Marnie Goss had only been with her partner for six months when she felt the need to have ‘the talk’. Her biological clock was ticking, and she knew that her time to fulfil her dream of becoming a mother was limited. She had no idea that that conversation was about to take her on a journey that would last years…
With a PCOS diagnosis complicating things, Marnie was advised to start IVF. “I remember the first night that I took the medication”, she recalls. “I sat on the bathroom floor for what felt like hours, trying to pluck up the courage to put those needles into my stomach. While Scott sat out in the loungeroom watching the news, unaware of what I was going through, I finally found my courage and put the needles in while the tears rolled down my cheeks. I am not sure why I cried that night but it was the first of many tears I shed on our journey.”
Infertility affects one in five Australian women. So while Marnie’s story is heartbreakingly common, it’s nothing short of extraordinary. Here, she shares the incredible lengths she went to, to finally become a mother.
Main image: Bianchi Photography
One thing that I have learned over the years is that no two roads to motherhood are the same...

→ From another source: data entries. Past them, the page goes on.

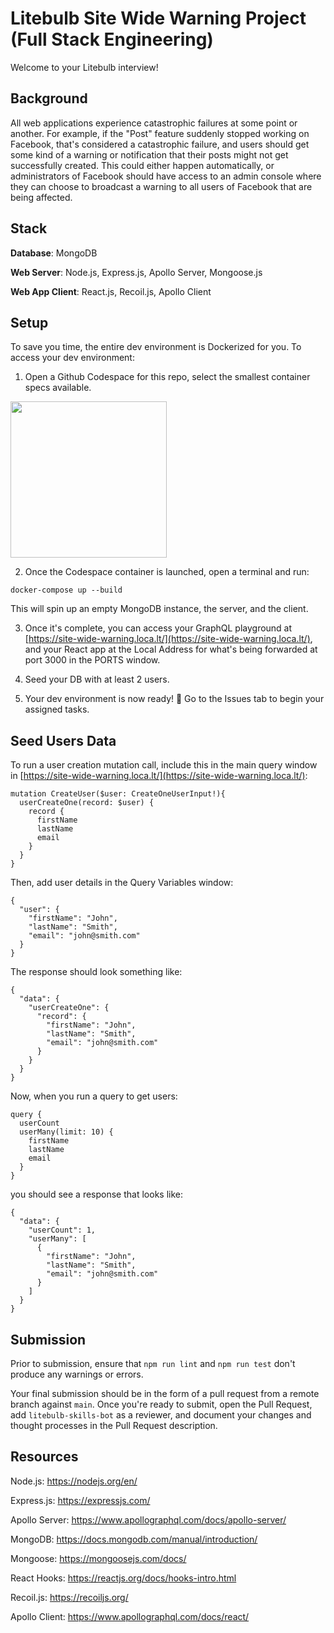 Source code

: # Litebulb Site Wide Warning Project (Full Stack Engineering)

Welcome to your Litebulb interview!

## Background
All web applications experience catastrophic failures at some point or another. For example, if the "Post" feature suddenly stopped working on Facebook, that's considered a catastrophic failure, and users should get some kind of a warning or notification that their posts might not get successfully created. This could either happen automatically, or administrators of Facebook should have access to an admin console where they can choose to broadcast a warning to all users of Facebook that are being affected.

## Stack
**Database**: MongoDB

**Web Server**: Node.js, Express.js, Apollo Server, Mongoose.js

**Web App Client**: React.js, Recoil.js, Apollo Client

## Setup
To save you time, the entire dev environment is Dockerized for you. To access your dev environment:
1. Open a Github Codespace for this repo, select the smallest container specs available.
<p align="left">
  <img src="https://docs.github.com/assets/cb-244965/images/help/codespaces/new-codespace-button.png" width="250">
</p>

2. Once the Codespace container is launched, open a terminal and run:
```
docker-compose up --build
```

This will spin up an empty MongoDB instance, the server, and the client.

3. Once it's complete, you can access your GraphQL playground at [https://site-wide-warning.loca.lt/](https://site-wide-warning.loca.lt/), and your React app at the Local Address for what's being forwarded at port 3000 in the PORTS window.

3. Seed your DB with at least 2 users.
4. Your dev environment is now ready! 🚀 Go to the Issues tab to begin your assigned tasks.

## Seed Users Data
To run a user creation mutation call, include this in the main query window in [https://site-wide-warning.loca.lt/](https://site-wide-warning.loca.lt/):
```
mutation CreateUser($user: CreateOneUserInput!){
  userCreateOne(record: $user) {
    record {
      firstName
      lastName
      email
    }
  }
}
```

Then, add user details in the Query Variables window:
```
{
  "user": {
    "firstName": "John",
    "lastName": "Smith",
    "email": "john@smith.com"
  }
}
```

The response should look something like: 
```
{
  "data": {
    "userCreateOne": {
      "record": {
        "firstName": "John",
        "lastName": "Smith",
        "email": "john@smith.com"
      }
    }
  }
}
```

Now, when you run a query to get users:
```
query {
  userCount
  userMany(limit: 10) {
    firstName
    lastName
    email
  }
}
```

you should see a response that looks like:
```
{
  "data": {
    "userCount": 1,
    "userMany": [
      {
        "firstName": "John",
        "lastName": "Smith",
        "email": "john@smith.com"
      }
    ]
  }
}
```


## Submission
Prior to submission, ensure that `npm run lint` and `npm run test` don't produce any warnings or errors.

Your final submission should be in the form of a pull request from a remote branch against `main`. Once you're ready to submit, open the Pull Request, add `litebulb-skills-bot` as a reviewer, and document your changes and thought processes in the Pull Request description.

## Resources

Node.js: https://nodejs.org/en/

Express.js: https://expressjs.com/

Apollo Server: https://www.apollographql.com/docs/apollo-server/

MongoDB: https://docs.mongodb.com/manual/introduction/

Mongoose: https://mongoosejs.com/docs/

React Hooks: https://reactjs.org/docs/hooks-intro.html

Recoil.js: https://recoiljs.org/

Apollo Client: https://www.apollographql.com/docs/react/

Some have accidents and fall pregnant without even trying or wanting the baby, while others make the decision to try for a family and fall pregnant relatively easily on their own. There are others who take years and years filled with doctor’s appointments, miscarriages, blood tests, scans, needles, medication, vitamins, acupuncture, herbs and many, many tears. And then there are the women who experience the most heartbreaking and gut wrenching journey of them all. The journey where despite all of their best efforts and intentions, they fail to ever fall pregnant.

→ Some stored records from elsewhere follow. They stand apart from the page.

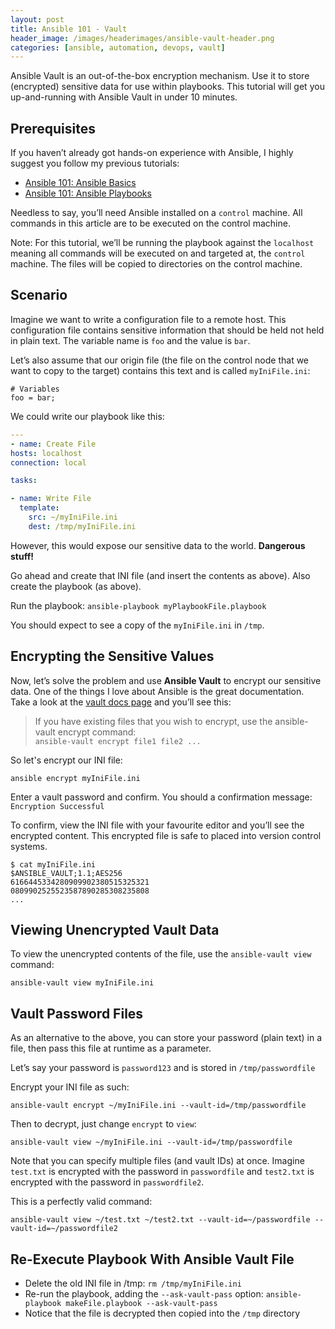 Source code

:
 ```yaml
---
layout: post
title: Ansible 101 - Vault
header_image: /images/headerimages/ansible-vault-header.png
categories: [ansible, automation, devops, vault]
---
```


Ansible Vault is an out-of-the-box encryption mechanism. Use it to store (encrypted) sensitive data for use within playbooks. This tutorial will get you up-and-running with Ansible Vault in under 10 minutes.

## Prerequisites

If you haven’t already got hands-on experience with Ansible, I highly suggest you follow my previous tutorials:

- [Ansible 101: Ansible Basics](ansible-101-basics)
- [Ansible 101: Ansible Playbooks](ansible-101-playbooks)

Needless to say, you’ll need Ansible installed on a `control` machine. All commands in this article are to be executed on the control machine.

Note: For this tutorial, we’ll be running the playbook against the `localhost` meaning all commands will be executed on and targeted at, the `control` machine. The files will be copied to directories on the control machine.

## Scenario

Imagine we want to write a configuration file to a remote host. This configuration file contains sensitive information that should be held not held in plain text. The variable name is `foo` and the value is `bar`.

Let’s also assume that our origin file (the file on the control node that we want to copy to the target) contains this text and is called `myIniFile.ini`:

```
# Variables
foo = bar;
```

We could write our playbook like this:

```yaml
---
- name: Create File
hosts: localhost
connection: local

tasks:

- name: Write File
  template:
    src: ~/myIniFile.ini
    dest: /tmp/myIniFile.ini
```

However, this would expose our sensitive data to the world. **Dangerous stuff!**

Go ahead and create that INI file (and insert the contents as above). Also create the playbook (as above).

Run the playbook: `ansible-playbook myPlaybookFile.playbook`

You should expect to see a copy of the `myIniFile.ini` in `/tmp`.

## Encrypting the Sensitive Values

Now, let’s solve the problem and use **Ansible Vault** to encrypt our sensitive data. One of the things I love about Ansible is the great documentation. Take a look at the [vault docs page](https://docs.ansible.com/ansible/2.6/user_guide/vault.html) and you’ll see this:

> If you have existing files that you wish to encrypt, use the ansible-vault encrypt command:<br />`ansible-vault encrypt file1 file2 ...`

So let's encrypt our INI file:

```
ansible encrypt myIniFile.ini
```

Enter a vault password and confirm. You should a confirmation message: `Encryption Successful`

To confirm, view the INI file with your favourite editor and you’ll see the encrypted content. This encrypted file is safe to placed into version control systems.

```
$ cat myIniFile.ini
$ANSIBLE_VAULT;1.1;AES256
6166445334280909902380515325321
0809902525523587890285308235808
...
```

## Viewing Unencrypted Vault Data

To view the unencrypted contents of the file, use the `ansible-vault view` command:

```
ansible-vault view myIniFile.ini
```

## Vault Password Files

As an alternative to the above, you can store your password (plain text) in a file, then pass this file at runtime as a parameter.

Let’s say your password is `password123` and is stored in `/tmp/passwordfile`

Encrypt your INI file as such:

```
ansible-vault encrypt ~/myIniFile.ini --vault-id=/tmp/passwordfile
```

Then to decrypt, just change `encrypt` to `view`:

```
ansible-vault view ~/myIniFile.ini --vault-id=/tmp/passwordfile
```

Note that you can specify multiple files (and vault IDs) at once. Imagine `test.txt` is encrypted with the password in `passwordfile` and `test2.txt` is encrypted with the password in `passwordfile2`.

This is a perfectly valid command:

```
ansible-vault view ~/test.txt ~/test2.txt --vault-id=~/passwordfile --vault-id=~/passwordfile2
```

## Re-Execute Playbook With Ansible Vault File

- Delete the old INI file in /tmp: `rm /tmp/myIniFile.ini`
- Re-run the playbook, adding the `--ask-vault-pass` option: `ansible-playbook makeFile.playbook --ask-vault-pass`
- Notice that the file is decrypted then copied into the `/tmp` directory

My journey to motherhood started a little later than most. While my friends were settling down and having babies, I spent my twenties living abroad and travelling the world, and my early thirties focused on my business. I always knew that I wanted to be a mother one day, but I always thought that I had time. It never occurred to me that falling pregnant was going to be difficult and may not be an option. When I think back to those days, I shake my head at how naïve I was.

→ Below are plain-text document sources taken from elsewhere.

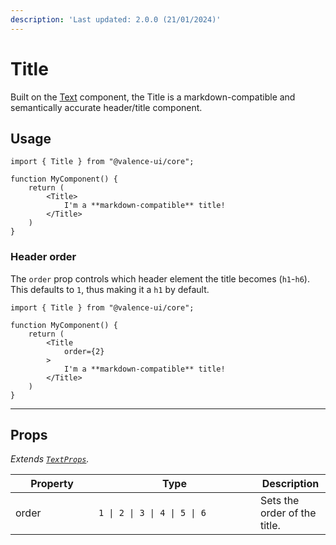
 ```yaml
---
description: 'Last updated: 2.0.0 (21/01/2024)'
---
```


# Title

Built on the [Text](text.md) component, the Title is a markdown-compatible and semantically accurate header/title component.

## Usage

```tsx
import { Title } from "@valence-ui/core";

function MyComponent() { 
    return ( 
        <Title>
            I'm a **markdown-compatible** title!
        </Title>
    )
}
```

### Header order

The `order` prop controls which header element the title becomes (`h1`-`h6`). This defaults to `1`, thus making it a `h1` by default.

```tsx
import { Title } from "@valence-ui/core";

function MyComponent() { 
    return ( 
        <Title
            order={2}
        >
            I'm a **markdown-compatible** title!
        </Title>
    )
}
```

***

## Props

_Extends_ [_`TextProps`_](text.md#props)_._

<table data-full-width="true"><thead><tr><th width="117">Property</th><th width="243">Type</th><th>Description</th></tr></thead><tbody><tr><td>order</td><td><code>1 | 2 | 3 | 4 | 5 | 6</code></td><td>Sets the order of the title.</td></tr></tbody></table>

I dated a lot of lovely guys during those years (some not so lovely) but there was never anyone I could see a future with or could imagine having children with. It wasn’t until I met Scott one Sunday morning, at a friend’s birthday celebrations, that things changed for me. We got off to a slow start but the more time I spent with this kind and gentle soul who always made me laugh, I knew he was the one for me. The more time I spent with Scott, the louder the clock started ticking in my ear. Given my age, I knew we would need to act soon if children were in our future – but how do you tell someone you have only been dating for 6 months that you need to start thinking about children? He would either run for the hills or he would join the conversation. Thankfully, my kind and gentle soul joined the conversation. I had been told years earlier that due to PCOS, my only chance of having children would be through IVF. So whilst Scott wasn’t quite ready for children, he agreed to undergo a round of IVF to freeze embryos for when he was ready.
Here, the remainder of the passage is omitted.